* [Required work]:
Look below for the line containing "Some of those functions should be familiar."; from there through the line containing "статическую плотность газа", both lines included, please set down each line exactly and nothing else.

Source records
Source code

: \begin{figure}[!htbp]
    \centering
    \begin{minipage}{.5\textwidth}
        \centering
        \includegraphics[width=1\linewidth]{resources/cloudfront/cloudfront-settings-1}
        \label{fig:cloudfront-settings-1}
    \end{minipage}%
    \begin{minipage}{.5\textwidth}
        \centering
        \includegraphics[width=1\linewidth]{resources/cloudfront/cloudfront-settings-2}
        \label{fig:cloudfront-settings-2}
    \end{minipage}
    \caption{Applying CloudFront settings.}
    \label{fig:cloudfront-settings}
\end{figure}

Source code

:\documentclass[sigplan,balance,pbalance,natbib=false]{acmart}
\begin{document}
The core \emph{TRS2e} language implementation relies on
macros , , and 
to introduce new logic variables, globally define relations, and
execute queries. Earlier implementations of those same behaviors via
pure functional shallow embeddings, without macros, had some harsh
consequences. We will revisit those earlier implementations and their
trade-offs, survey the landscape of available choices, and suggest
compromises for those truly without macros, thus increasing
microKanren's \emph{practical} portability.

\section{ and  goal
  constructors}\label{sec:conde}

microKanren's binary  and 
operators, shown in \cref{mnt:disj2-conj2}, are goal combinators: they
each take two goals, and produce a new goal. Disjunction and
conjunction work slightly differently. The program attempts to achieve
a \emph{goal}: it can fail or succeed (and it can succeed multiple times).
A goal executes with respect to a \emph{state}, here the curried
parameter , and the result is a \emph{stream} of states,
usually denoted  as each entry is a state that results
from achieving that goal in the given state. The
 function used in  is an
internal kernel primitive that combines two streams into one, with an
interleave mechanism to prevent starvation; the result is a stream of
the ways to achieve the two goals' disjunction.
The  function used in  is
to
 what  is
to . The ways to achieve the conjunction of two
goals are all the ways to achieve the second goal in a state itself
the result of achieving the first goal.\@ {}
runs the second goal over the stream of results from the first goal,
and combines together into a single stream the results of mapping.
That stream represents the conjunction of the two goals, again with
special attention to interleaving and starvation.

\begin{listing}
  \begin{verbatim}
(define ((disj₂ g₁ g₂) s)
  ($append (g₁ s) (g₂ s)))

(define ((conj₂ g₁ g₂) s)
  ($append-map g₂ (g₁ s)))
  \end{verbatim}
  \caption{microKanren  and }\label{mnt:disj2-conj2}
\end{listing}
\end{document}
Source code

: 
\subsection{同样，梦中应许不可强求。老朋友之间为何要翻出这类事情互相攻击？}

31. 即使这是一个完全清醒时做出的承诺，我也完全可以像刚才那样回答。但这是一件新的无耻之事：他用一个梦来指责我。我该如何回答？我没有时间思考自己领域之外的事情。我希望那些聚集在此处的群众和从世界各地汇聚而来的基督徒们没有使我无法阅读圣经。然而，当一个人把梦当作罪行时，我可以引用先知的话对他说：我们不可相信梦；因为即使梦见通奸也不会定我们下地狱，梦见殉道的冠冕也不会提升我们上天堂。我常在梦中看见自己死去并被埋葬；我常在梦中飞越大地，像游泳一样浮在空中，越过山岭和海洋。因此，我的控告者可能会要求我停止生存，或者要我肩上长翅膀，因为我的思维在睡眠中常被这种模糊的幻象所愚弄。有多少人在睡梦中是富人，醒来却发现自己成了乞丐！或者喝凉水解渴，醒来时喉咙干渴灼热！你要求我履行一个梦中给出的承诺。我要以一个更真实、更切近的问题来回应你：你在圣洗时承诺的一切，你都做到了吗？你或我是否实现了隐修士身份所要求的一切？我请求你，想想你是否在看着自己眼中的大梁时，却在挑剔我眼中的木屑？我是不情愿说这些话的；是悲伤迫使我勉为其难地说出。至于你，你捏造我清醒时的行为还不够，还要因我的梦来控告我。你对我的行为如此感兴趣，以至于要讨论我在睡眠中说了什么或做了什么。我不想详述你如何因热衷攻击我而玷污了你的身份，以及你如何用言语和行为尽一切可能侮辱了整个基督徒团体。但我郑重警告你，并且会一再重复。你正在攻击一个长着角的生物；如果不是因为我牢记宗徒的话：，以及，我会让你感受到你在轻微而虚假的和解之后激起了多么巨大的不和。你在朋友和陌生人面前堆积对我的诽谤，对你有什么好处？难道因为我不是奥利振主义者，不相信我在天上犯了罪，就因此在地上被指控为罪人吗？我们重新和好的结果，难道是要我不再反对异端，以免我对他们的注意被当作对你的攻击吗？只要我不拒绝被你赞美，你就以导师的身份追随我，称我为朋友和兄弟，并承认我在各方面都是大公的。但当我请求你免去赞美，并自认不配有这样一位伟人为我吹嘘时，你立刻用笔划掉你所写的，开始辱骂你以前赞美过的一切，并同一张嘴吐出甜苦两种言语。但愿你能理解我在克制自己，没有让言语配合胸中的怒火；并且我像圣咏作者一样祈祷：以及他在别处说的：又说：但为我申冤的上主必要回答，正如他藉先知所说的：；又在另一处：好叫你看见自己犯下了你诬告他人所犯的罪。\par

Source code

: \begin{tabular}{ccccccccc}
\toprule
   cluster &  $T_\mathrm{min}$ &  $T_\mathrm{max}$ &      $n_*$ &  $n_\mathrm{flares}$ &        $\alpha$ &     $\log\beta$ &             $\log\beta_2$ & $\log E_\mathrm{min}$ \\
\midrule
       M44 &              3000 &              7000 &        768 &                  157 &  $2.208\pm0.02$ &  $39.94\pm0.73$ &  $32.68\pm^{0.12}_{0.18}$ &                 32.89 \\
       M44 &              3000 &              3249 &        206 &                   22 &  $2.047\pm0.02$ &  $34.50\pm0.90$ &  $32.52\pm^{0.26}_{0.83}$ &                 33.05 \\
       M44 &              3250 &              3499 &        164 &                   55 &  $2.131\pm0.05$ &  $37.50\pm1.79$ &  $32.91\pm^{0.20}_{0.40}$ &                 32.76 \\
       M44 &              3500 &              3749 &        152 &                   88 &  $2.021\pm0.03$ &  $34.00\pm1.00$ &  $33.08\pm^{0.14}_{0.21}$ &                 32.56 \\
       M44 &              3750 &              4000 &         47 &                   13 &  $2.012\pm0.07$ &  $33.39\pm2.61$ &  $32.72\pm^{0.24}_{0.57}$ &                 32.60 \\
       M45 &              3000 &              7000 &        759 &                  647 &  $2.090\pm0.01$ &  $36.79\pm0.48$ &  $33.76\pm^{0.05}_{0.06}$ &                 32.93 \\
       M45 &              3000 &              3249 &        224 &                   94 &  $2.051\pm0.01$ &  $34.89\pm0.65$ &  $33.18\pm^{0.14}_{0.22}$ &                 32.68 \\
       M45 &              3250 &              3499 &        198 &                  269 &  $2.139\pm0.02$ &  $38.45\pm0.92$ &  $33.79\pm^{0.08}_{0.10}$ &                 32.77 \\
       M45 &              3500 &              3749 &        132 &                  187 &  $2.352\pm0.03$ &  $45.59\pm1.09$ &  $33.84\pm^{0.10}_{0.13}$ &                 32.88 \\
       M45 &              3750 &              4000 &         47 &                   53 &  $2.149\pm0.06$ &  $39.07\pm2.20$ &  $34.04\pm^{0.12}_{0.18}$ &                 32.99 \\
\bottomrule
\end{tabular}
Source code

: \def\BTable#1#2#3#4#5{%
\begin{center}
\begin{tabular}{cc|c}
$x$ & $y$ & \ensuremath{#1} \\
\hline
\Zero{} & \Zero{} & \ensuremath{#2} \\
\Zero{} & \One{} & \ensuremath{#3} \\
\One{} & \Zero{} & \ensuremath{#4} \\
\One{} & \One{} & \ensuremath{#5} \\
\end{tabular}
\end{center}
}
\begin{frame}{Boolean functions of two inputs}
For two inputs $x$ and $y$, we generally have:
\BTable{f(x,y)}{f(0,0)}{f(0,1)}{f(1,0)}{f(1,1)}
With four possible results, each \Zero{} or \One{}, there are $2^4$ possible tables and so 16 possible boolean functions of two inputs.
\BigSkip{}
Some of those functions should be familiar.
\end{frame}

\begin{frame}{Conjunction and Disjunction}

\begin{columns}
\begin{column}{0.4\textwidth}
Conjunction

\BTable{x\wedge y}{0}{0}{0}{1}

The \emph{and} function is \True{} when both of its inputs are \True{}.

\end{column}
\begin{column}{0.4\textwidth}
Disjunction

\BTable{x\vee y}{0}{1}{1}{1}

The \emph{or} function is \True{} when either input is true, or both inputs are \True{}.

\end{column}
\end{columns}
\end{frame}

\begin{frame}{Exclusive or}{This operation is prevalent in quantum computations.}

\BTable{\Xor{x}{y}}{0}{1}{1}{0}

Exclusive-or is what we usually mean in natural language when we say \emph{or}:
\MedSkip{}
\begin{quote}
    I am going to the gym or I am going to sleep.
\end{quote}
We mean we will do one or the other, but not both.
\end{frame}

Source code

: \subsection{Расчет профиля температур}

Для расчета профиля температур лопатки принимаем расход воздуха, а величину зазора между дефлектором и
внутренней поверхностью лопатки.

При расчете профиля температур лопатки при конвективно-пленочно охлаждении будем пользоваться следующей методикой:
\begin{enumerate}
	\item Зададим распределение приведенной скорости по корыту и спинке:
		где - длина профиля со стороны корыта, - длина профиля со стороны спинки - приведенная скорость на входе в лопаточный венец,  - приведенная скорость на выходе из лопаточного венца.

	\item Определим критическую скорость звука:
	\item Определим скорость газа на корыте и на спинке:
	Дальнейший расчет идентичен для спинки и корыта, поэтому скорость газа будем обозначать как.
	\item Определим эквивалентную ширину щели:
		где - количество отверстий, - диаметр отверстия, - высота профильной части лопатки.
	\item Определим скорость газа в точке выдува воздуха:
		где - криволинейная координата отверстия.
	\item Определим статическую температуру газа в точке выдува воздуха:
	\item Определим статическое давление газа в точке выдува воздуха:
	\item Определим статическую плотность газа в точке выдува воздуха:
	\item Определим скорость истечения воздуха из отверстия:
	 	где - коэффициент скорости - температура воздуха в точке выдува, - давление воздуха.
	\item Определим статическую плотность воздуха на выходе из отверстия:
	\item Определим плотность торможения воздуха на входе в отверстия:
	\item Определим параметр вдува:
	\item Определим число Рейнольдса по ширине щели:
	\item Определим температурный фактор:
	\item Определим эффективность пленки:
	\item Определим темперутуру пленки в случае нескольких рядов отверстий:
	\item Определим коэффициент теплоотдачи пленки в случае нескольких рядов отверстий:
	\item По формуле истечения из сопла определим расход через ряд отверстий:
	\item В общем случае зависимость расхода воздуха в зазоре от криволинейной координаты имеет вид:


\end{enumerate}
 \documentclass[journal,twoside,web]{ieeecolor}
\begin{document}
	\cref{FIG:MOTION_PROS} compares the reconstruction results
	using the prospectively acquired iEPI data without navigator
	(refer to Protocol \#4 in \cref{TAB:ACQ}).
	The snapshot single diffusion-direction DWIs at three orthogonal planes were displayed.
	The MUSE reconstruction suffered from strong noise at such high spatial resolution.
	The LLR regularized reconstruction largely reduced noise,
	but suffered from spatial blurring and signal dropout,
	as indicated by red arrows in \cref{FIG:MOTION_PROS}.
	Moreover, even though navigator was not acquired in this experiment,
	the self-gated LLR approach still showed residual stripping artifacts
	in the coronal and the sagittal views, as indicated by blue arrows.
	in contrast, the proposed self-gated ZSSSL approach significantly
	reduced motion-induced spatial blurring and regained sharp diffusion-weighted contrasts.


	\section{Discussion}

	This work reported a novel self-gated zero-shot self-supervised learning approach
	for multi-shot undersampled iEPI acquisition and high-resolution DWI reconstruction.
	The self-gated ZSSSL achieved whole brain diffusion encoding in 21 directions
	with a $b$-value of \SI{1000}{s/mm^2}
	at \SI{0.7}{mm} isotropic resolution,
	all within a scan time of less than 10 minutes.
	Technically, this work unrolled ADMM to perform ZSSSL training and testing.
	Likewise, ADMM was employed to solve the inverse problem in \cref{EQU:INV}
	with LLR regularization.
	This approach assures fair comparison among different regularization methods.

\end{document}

* [Solution to this task]:
Some of those functions should be familiar.
\end{frame}

\begin{frame}{Conjunction and Disjunction}

\begin{columns}
\begin{column}{0.4\textwidth}
Conjunction

\BTable{x\wedge y}{0}{0}{0}{1}

The \emph{and} function is \True{} when both of its inputs are \True{}.

\end{column}
\begin{column}{0.4\textwidth}
Disjunction

\BTable{x\vee y}{0}{1}{1}{1}

The \emph{or} function is \True{} when either input is true, or both inputs are \True{}.

\end{column}
\end{columns}
\end{frame}

\begin{frame}{Exclusive or}{This operation is prevalent in quantum computations.}

\BTable{\Xor{x}{y}}{0}{1}{1}{0}

Exclusive-or is what we usually mean in natural language when we say \emph{or}:
\MedSkip{}
\begin{quote}
    I am going to the gym or I am going to sleep.
\end{quote}
We mean we will do one or the other, but not both.
\end{frame}

Source code

: \subsection{Расчет профиля температур}

Для расчета профиля температур лопатки принимаем расход воздуха, а величину зазора между дефлектором и
внутренней поверхностью лопатки.

При расчете профиля температур лопатки при конвективно-пленочно охлаждении будем пользоваться следующей методикой:
\begin{enumerate}
	\item Зададим распределение приведенной скорости по корыту и спинке:
		где - длина профиля со стороны корыта, - длина профиля со стороны спинки - приведенная скорость на входе в лопаточный венец,  - приведенная скорость на выходе из лопаточного венца.

	\item Определим критическую скорость звука:
	\item Определим скорость газа на корыте и на спинке:
	Дальнейший расчет идентичен для спинки и корыта, поэтому скорость газа будем обозначать как.
	\item Определим эквивалентную ширину щели:
		где - количество отверстий, - диаметр отверстия, - высота профильной части лопатки.
	\item Определим скорость газа в точке выдува воздуха:
		где - криволинейная координата отверстия.
	\item Определим статическую температуру газа в точке выдува воздуха:
	\item Определим статическое давление газа в точке выдува воздуха:
	\item Определим статическую плотность газа в точке выдува воздуха:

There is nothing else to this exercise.